(Material for this task)
○ ○ ○ ○

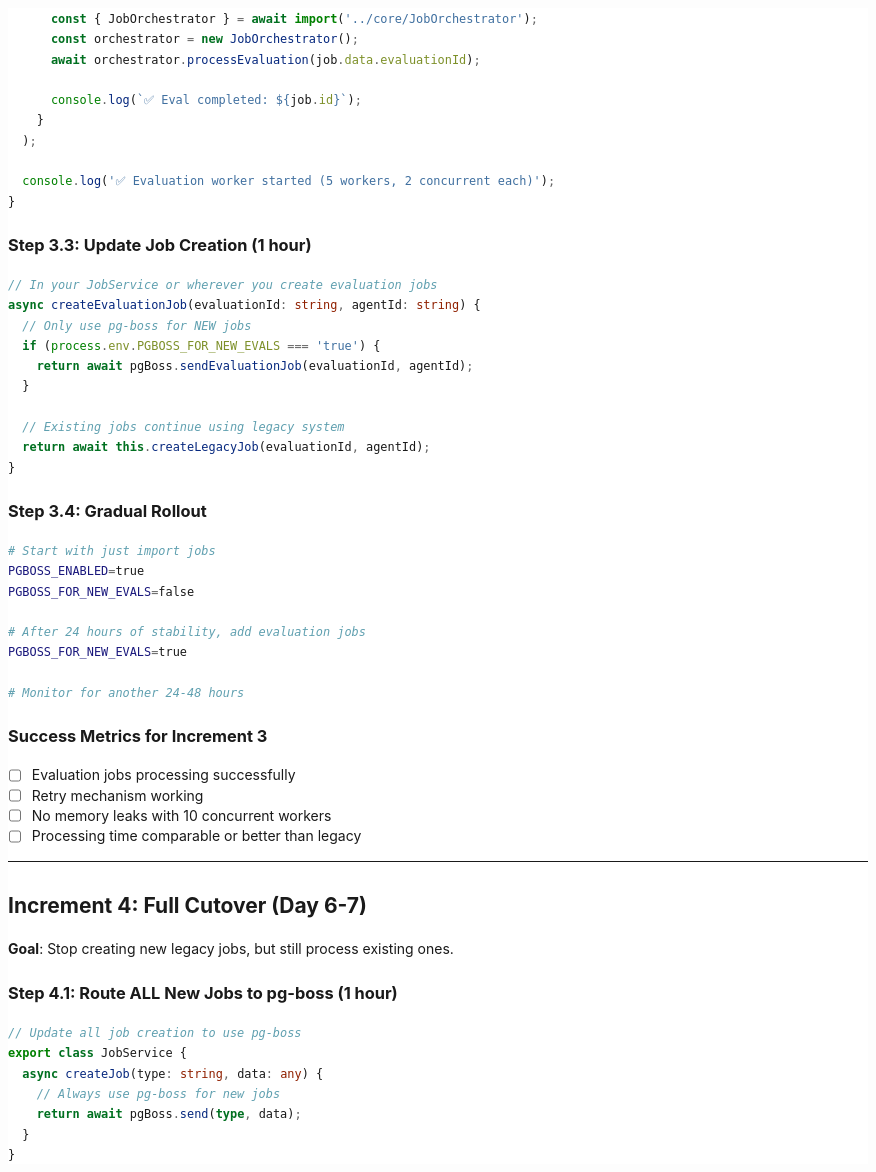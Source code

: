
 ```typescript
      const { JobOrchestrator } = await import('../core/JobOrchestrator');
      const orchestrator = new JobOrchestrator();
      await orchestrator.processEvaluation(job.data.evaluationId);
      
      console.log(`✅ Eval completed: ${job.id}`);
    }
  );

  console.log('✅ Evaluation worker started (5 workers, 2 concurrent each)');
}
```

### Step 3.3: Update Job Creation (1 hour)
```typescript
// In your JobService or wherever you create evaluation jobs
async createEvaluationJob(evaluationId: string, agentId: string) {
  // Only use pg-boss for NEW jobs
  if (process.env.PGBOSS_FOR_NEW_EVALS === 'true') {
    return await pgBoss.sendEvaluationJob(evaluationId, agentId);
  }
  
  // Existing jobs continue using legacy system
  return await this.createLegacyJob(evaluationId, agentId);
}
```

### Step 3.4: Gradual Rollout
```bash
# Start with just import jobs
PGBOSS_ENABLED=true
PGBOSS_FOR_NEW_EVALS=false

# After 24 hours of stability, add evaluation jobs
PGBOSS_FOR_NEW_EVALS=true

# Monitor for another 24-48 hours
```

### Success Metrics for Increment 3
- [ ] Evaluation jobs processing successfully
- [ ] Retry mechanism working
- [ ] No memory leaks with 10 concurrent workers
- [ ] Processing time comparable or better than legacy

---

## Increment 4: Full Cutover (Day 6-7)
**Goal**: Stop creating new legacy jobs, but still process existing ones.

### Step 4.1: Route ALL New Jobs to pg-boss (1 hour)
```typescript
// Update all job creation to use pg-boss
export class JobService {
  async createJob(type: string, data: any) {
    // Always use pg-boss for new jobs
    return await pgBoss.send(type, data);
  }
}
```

○ ○ ○ ○

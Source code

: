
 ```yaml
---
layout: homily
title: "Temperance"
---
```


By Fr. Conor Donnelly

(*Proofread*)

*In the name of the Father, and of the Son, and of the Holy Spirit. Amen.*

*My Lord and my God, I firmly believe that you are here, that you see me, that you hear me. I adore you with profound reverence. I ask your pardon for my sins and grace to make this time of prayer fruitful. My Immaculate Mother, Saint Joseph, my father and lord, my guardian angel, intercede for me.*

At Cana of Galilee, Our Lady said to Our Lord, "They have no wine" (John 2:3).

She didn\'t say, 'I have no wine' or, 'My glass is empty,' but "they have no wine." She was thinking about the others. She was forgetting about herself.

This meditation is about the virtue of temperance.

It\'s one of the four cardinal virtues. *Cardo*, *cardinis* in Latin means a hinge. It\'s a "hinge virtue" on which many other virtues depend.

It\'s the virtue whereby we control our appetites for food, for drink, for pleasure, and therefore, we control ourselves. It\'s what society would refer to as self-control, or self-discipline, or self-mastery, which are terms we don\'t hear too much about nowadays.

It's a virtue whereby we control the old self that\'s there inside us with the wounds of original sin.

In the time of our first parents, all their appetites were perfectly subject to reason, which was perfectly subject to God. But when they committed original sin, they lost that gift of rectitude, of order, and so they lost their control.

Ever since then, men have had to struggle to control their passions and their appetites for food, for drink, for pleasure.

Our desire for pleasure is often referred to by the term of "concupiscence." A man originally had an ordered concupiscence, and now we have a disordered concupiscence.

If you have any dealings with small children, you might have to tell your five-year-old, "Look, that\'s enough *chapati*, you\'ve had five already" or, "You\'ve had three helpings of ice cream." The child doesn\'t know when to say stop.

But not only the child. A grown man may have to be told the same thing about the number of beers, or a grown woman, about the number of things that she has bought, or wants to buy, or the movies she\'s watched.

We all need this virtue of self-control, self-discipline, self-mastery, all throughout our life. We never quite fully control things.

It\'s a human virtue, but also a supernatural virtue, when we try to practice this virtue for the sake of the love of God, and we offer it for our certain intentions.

○ ○ ○ ○

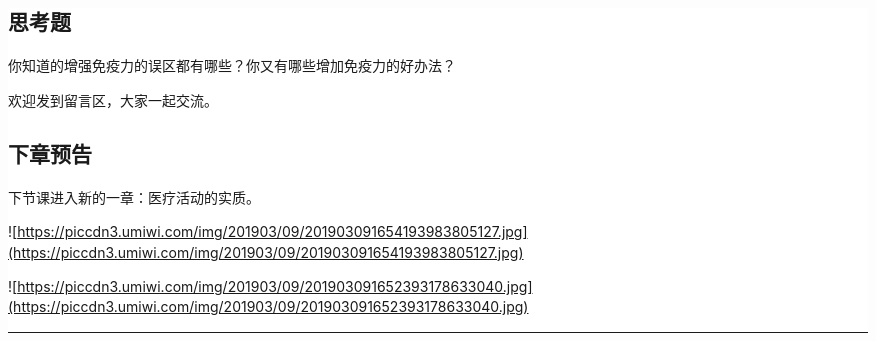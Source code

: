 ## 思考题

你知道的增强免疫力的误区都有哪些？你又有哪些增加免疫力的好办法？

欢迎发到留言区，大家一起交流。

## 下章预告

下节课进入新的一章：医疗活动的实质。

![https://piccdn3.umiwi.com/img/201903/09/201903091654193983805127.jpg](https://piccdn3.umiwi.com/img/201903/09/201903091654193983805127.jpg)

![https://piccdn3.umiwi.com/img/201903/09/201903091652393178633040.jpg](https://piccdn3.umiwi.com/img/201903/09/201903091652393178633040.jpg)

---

○ ○ ○ ○

(Task goal) Each line in the data that holds the string "agentId" must be returned.

(Output for this task)
async createEvaluationJob(evaluationId: string, agentId: string) {
    return await pgBoss.sendEvaluationJob(evaluationId, agentId);
  return await this.createLegacyJob(evaluationId, agentId);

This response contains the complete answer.